Source texts of formatted documents
↓↓↓

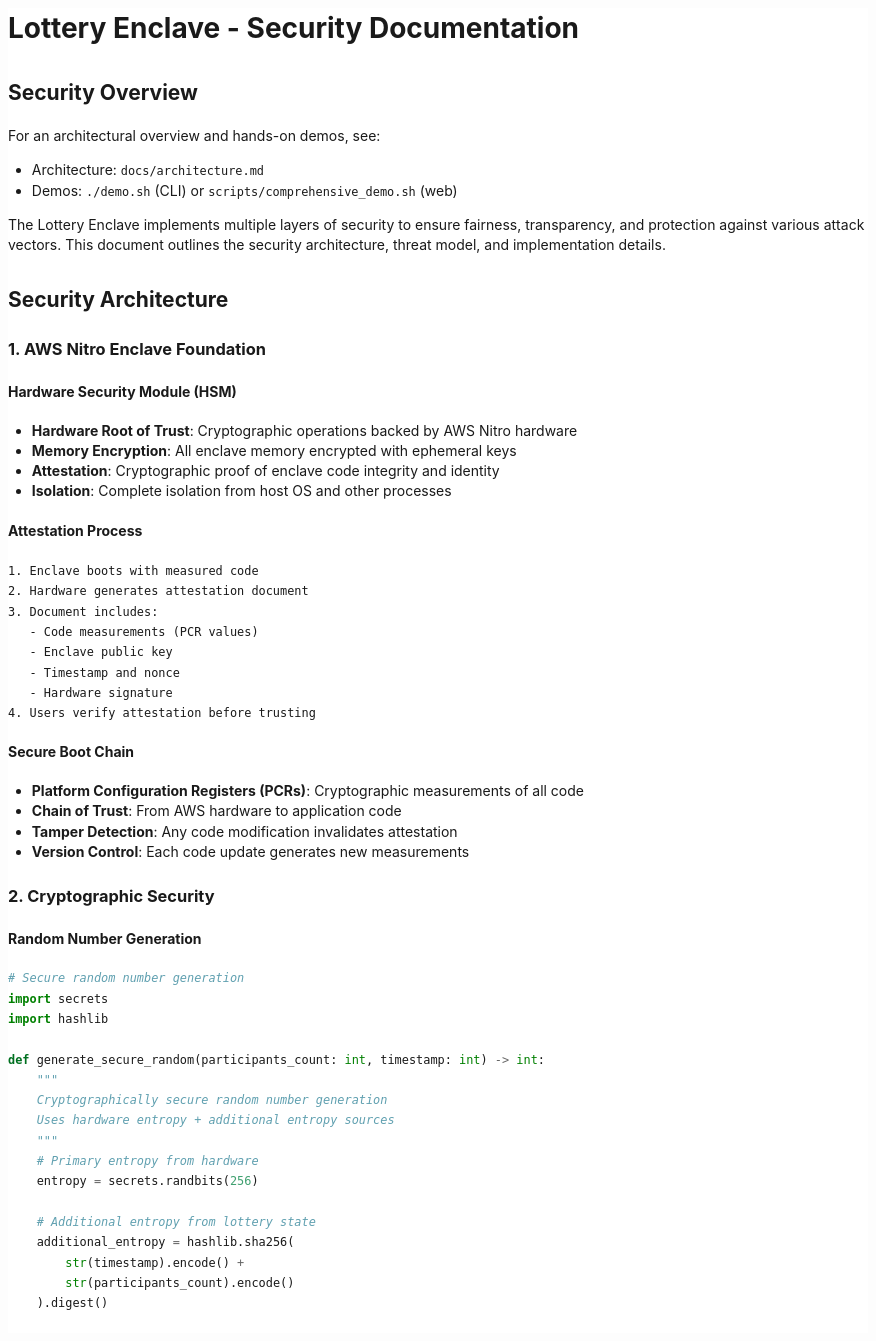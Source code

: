 # Lottery Enclave - Security Documentation

## Security Overview

For an architectural overview and hands-on demos, see:
- Architecture: `docs/architecture.md`
- Demos: `./demo.sh` (CLI) or `scripts/comprehensive_demo.sh` (web)

The Lottery Enclave implements multiple layers of security to ensure fairness, transparency, and protection against various attack vectors. This document outlines the security architecture, threat model, and implementation details.

## Security Architecture

### 1. AWS Nitro Enclave Foundation

#### Hardware Security Module (HSM)
- **Hardware Root of Trust**: Cryptographic operations backed by AWS Nitro hardware
- **Memory Encryption**: All enclave memory encrypted with ephemeral keys
- **Attestation**: Cryptographic proof of enclave code integrity and identity
- **Isolation**: Complete isolation from host OS and other processes

#### Attestation Process
```
1. Enclave boots with measured code
2. Hardware generates attestation document
3. Document includes:
   - Code measurements (PCR values)
   - Enclave public key
   - Timestamp and nonce
   - Hardware signature
4. Users verify attestation before trusting
```

#### Secure Boot Chain
- **Platform Configuration Registers (PCRs)**: Cryptographic measurements of all code
- **Chain of Trust**: From AWS hardware to application code
- **Tamper Detection**: Any code modification invalidates attestation
- **Version Control**: Each code update generates new measurements

### 2. Cryptographic Security

#### Random Number Generation
```python
# Secure random number generation
import secrets
import hashlib

def generate_secure_random(participants_count: int, timestamp: int) -> int:
    """
    Cryptographically secure random number generation
    Uses hardware entropy + additional entropy sources
    """
    # Primary entropy from hardware
    entropy = secrets.randbits(256)
    
    # Additional entropy from lottery state
    additional_entropy = hashlib.sha256(
        str(timestamp).encode() + 
        str(participants_count).encode()
    ).digest()
    
```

↑↑↑

◆ PROBLEM STATEMENT: Set down exactly the lines that begin with the one containing "- **Chain of" and end with the last line above, and no others.

◆ SOLUTION:
- **Chain of Trust**: From AWS hardware to application code
- **Tamper Detection**: Any code modification invalidates attestation
- **Version Control**: Each code update generates new measurements

### 2. Cryptographic Security

#### Random Number Generation
```python
# Secure random number generation
import secrets
import hashlib

def generate_secure_random(participants_count: int, timestamp: int) -> int:
    """
    Cryptographically secure random number generation
    Uses hardware entropy + additional entropy sources
    """
    # Primary entropy from hardware
    entropy = secrets.randbits(256)
    
    # Additional entropy from lottery state
    additional_entropy = hashlib.sha256(
        str(timestamp).encode() + 
        str(participants_count).encode()
    ).digest()
    
```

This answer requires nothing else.